# I refurbished my rims



## backzilla (Oct 31, 2008)

First off im not the best at these write up so i will try my best.

After getting a couple of quotes for the rim refurb which was between £45 and £85 per rim I thought i dive in an have a pop.

This is what i started with.

















lacquer was bad in a few spots.

First I coverd the valve with cling film and mask off the centre.


















Then VERY VERY carfully applied Nitromors. Now i know some of you are probably thinking i was crazy but a friend of mine did it and said it worked a treat. Just be carful. cover the valves as that was my friends mistake.


















applied 2 coats and left for about 5 mins then washed off with water and megs wheelbrightner also a toothbrush and wheel brush to get the bits the water didnt.

I was then left with this.


















A couple of spots of lacquer so out came the medium grade sanding block.


















Then on to the wet and dry.










Once id got it to how i wanted it i masked the tyre off and spit it into 4 areas to work.

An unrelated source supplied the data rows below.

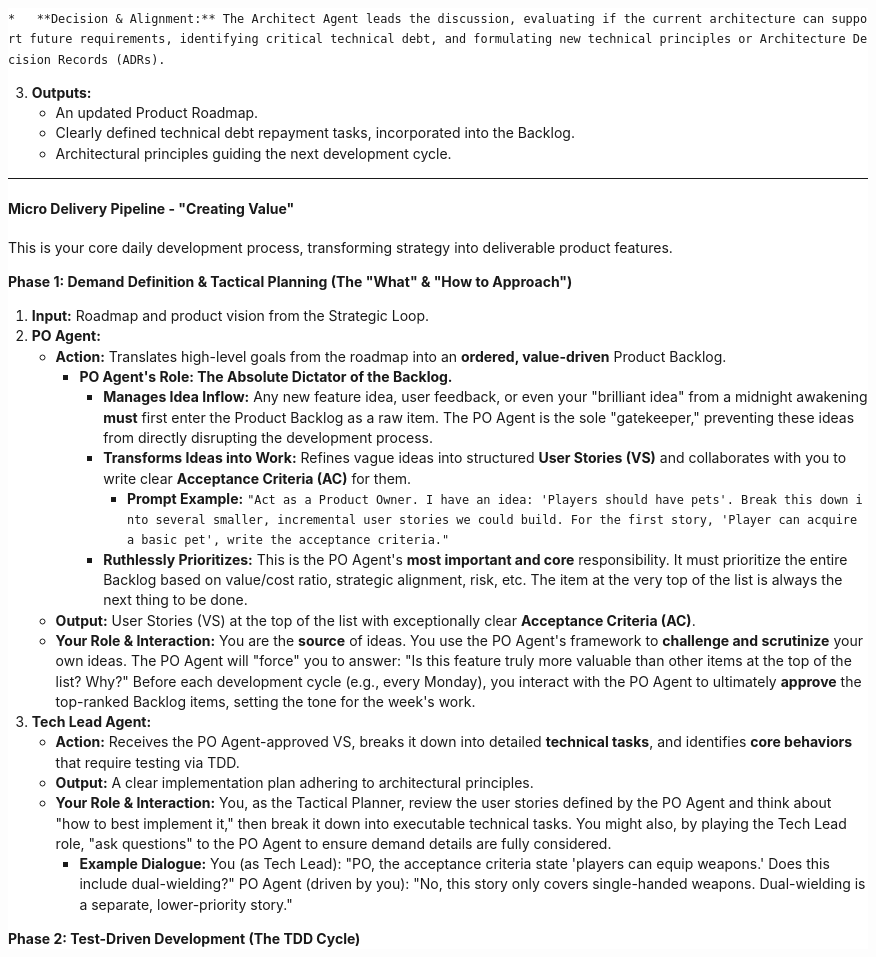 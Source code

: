     *   **Decision & Alignment:** The Architect Agent leads the discussion, evaluating if the current architecture can support future requirements, identifying critical technical debt, and formulating new technical principles or Architecture Decision Records (ADRs).

3.  **Outputs:**
    *   An updated Product Roadmap.
    *   Clearly defined technical debt repayment tasks, incorporated into the Backlog.
    *   Architectural principles guiding the next development cycle.

---

#### Micro Delivery Pipeline - "Creating Value"

This is your core daily development process, transforming strategy into deliverable product features.

**Phase 1: Demand Definition & Tactical Planning (The "What" & "How to Approach")**

1.  **Input:** Roadmap and product vision from the Strategic Loop.
2.  **PO Agent:**
    *   **Action:** Translates high-level goals from the roadmap into an **ordered, value-driven** Product Backlog.
        *   **PO Agent's Role: The Absolute Dictator of the Backlog.**
            *   **Manages Idea Inflow:** Any new feature idea, user feedback, or even your "brilliant idea" from a midnight awakening **must** first enter the Product Backlog as a raw item. The PO Agent is the sole "gatekeeper," preventing these ideas from directly disrupting the development process.
            *   **Transforms Ideas into Work:** Refines vague ideas into structured **User Stories (VS)** and collaborates with you to write clear **Acceptance Criteria (AC)** for them.
                *   **Prompt Example:** `"Act as a Product Owner. I have an idea: 'Players should have pets'. Break this down into several smaller, incremental user stories we could build. For the first story, 'Player can acquire a basic pet', write the acceptance criteria."`
            *   **Ruthlessly Prioritizes:** This is the PO Agent's **most important and core** responsibility. It must prioritize the entire Backlog based on value/cost ratio, strategic alignment, risk, etc. The item at the very top of the list is always the next thing to be done.
    *   **Output:** User Stories (VS) at the top of the list with exceptionally clear **Acceptance Criteria (AC)**.
    *   **Your Role & Interaction:** You are the **source** of ideas. You use the PO Agent's framework to **challenge and scrutinize** your own ideas. The PO Agent will "force" you to answer: "Is this feature truly more valuable than other items at the top of the list? Why?" Before each development cycle (e.g., every Monday), you interact with the PO Agent to ultimately **approve** the top-ranked Backlog items, setting the tone for the week's work.
3.  **Tech Lead Agent:**
    *   **Action:** Receives the PO Agent-approved VS, breaks it down into detailed **technical tasks**, and identifies **core behaviors** that require testing via TDD.
    *   **Output:** A clear implementation plan adhering to architectural principles.
    *   **Your Role & Interaction:** You, as the Tactical Planner, review the user stories defined by the PO Agent and think about "how to best implement it," then break it down into executable technical tasks. You might also, by playing the Tech Lead role, "ask questions" to the PO Agent to ensure demand details are fully considered.
        *   **Example Dialogue:** You (as Tech Lead): "PO, the acceptance criteria state 'players can equip weapons.' Does this include dual-wielding?" PO Agent (driven by you): "No, this story only covers single-handed weapons. Dual-wielding is a separate, lower-priority story."

**Phase 2: Test-Driven Development (The TDD Cycle)**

Started with the grey polishing compound which has a high cut low gloss. work on each section going with the grain.










Some what of a 50/50.

[

















Stage one complete.










Stage 2 polishing compound is green. still good cut but better gloss. didnt do any 50/50 on this stage.


















Last stage i did was blue not a lot of cut but good gloss.


















Then 2 coats of chemical guys wheel guard. 

































process took about 3 to 4 hours. This was my second wheel and was loads quicker than the first. I loved every second of it and would recommend it if you have the time. Cant rememeber where i got the kit from but im sure i could dig the email out if anybody wants it. 
Comments more than welcome.

Thanks for looking.

I had a little bit of help along the way.


----------



## -tom- (Jan 27, 2009)

they look prity impressive work bud


----------



## steeleez (Jan 10, 2006)

Excellent work but I think you're a bit young!


----------



## IanG (Nov 21, 2007)

Good job on the wheels bet you felt good with the end result :thumb:


----------



## backzilla (Oct 31, 2008)

IanG said:


> Good job on the wheels bet you felt good with the end result :thumb:


Felt great. 2 more to go. did the bad ones first so so should fingers cross be plan sailing.


----------



## backzilla (Oct 31, 2008)

steeleez said:


> Excellent work but I think you're a bit young!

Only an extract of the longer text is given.